General public attitude holds back some of the progress Spain could otherwise make, but which may be possible to change with more financial investment, Dr Arango reveals.
“For example, Spain is a country where it is believed that, either a person can work like anyone else, or they can't work at all – there's no middle ground – and the consequences of either can be nefarious for people with mental illness,” he explains.
“With the right support and supervision, a person with a mental illness would be able to access the job market in a 'protected' format.
“The number of people with severe mental disorders in Spain who are actually working is vastly lower than in other countries, and this erodes patients' self-esteem, a situation which feeds their disorder.”
Chairman of the National Mental Health Confederation, Dr Nel A. González, says the 'lack of resources' is 'very noticeable' in the 'extraordinarily long' waiting lists for patients to be attended to.
And even once patients are able to be seen, the amount of time professionals are able to spend on them is 'very limited indeed', unless they pay to go to a private consultant.
“Cases which, a priori, appear less serious are the ones that suffer from the most critical deficiencies, because patients are not given the amount of time they need and their situation can get out of hand, meaning their recovery is far more difficult and a much slower process,” Dr González explains.
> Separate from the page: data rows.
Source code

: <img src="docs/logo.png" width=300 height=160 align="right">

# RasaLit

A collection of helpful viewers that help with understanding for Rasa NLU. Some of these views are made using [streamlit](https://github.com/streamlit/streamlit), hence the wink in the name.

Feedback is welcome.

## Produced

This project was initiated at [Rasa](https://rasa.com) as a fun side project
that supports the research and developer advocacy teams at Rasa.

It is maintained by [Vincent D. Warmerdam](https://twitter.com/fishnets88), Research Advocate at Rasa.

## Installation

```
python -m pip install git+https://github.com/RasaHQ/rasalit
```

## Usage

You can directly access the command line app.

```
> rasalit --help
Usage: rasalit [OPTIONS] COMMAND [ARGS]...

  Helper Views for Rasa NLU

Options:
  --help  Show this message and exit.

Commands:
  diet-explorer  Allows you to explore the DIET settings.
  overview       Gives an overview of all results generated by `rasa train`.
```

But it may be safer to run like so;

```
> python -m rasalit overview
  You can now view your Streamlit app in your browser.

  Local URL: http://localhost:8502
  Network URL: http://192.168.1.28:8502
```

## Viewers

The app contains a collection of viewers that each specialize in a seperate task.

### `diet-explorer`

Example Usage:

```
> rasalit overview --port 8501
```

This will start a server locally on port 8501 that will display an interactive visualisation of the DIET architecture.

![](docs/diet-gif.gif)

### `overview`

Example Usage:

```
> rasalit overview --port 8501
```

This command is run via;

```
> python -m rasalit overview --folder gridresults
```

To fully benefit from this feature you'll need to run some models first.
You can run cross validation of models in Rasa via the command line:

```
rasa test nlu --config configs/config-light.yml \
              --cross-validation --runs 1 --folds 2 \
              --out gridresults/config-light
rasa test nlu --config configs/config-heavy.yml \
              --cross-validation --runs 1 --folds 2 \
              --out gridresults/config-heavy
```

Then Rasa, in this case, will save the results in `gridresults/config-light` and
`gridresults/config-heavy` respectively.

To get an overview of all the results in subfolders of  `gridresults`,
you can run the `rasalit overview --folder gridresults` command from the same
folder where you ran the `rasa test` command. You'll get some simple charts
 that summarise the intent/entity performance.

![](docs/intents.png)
Spain does indeed have a Mental Health Strategy in place, but according to Dr Arango, it is 'out of date'.
A new one has been drawn up, but has not been signed off because the various regional governments are unable to agree over its content.
Dr González adds that new approaches need to be incorporated into the Strategy, such as the issue of mental health patients' rights and their participation in society.
The first of these 'frankly, has room for improvement', and the second 'should be complied with by all regions as an obligation' in order to 'end the unfairness and inequality' in this area.